So, also, the objection is made that the proceedings between the
authorities of the State of Illinois and those of the State of
California, and was not with the act of Congress on that subject,
and especially that at the time the papers and warrants were issued
from the Governors of California and Illinois, the defendant was
not within the state of California, and was not there a fugitive
from justice. This argument is not much pressed by counsel, and was
scarcely noticed in the Supreme
Page 119 U. S. 441
Court of Illinois, but the effort here is to connect it as a
part of the continued trespass and violation of law which
accompanied the transfer from Peru to Illinois.

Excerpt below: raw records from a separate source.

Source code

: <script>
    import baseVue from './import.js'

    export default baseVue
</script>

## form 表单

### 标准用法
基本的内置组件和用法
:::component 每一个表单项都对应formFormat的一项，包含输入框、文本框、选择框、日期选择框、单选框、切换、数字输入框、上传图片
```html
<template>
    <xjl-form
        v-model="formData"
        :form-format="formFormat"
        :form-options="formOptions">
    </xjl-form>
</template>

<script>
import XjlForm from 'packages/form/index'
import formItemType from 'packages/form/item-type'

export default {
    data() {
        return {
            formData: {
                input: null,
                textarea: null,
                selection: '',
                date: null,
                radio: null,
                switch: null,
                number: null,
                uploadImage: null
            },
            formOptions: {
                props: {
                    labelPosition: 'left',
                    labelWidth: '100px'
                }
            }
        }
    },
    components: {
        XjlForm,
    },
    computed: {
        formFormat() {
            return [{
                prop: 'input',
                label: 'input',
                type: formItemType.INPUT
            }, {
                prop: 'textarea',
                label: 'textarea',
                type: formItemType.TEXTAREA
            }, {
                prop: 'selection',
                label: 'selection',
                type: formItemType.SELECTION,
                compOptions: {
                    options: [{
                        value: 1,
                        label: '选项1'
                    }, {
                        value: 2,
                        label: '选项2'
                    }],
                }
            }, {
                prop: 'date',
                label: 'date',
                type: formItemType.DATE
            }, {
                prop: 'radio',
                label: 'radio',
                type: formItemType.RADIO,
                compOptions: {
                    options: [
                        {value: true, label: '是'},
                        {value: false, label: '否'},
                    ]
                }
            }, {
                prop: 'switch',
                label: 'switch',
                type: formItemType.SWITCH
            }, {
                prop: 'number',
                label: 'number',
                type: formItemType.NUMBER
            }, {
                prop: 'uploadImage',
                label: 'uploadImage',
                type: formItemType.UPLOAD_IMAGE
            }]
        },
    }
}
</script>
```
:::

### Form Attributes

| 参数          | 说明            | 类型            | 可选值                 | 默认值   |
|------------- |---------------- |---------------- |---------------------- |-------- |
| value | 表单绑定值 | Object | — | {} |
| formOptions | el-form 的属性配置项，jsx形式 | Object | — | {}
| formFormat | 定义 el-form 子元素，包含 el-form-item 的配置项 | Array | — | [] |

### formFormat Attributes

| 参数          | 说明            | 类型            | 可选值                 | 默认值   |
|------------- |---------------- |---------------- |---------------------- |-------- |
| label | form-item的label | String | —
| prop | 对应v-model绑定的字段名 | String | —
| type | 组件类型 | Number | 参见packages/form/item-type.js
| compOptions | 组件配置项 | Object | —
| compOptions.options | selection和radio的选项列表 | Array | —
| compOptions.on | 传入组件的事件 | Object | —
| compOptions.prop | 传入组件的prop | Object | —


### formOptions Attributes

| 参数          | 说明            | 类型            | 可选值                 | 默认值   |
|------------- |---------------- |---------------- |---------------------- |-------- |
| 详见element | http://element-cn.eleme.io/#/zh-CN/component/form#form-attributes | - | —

It is sufficient to
say in regard to that part of this case that when the governor of
one state voluntarily surrenders a fugitive from the justice of
another state to answer for his alleged offenses, it is hardly a
proper subject of inquiry on the trial of the case to examine into
the details of the proceedings by which the demand was made by the
one state and the manner in which it was responded to by the other.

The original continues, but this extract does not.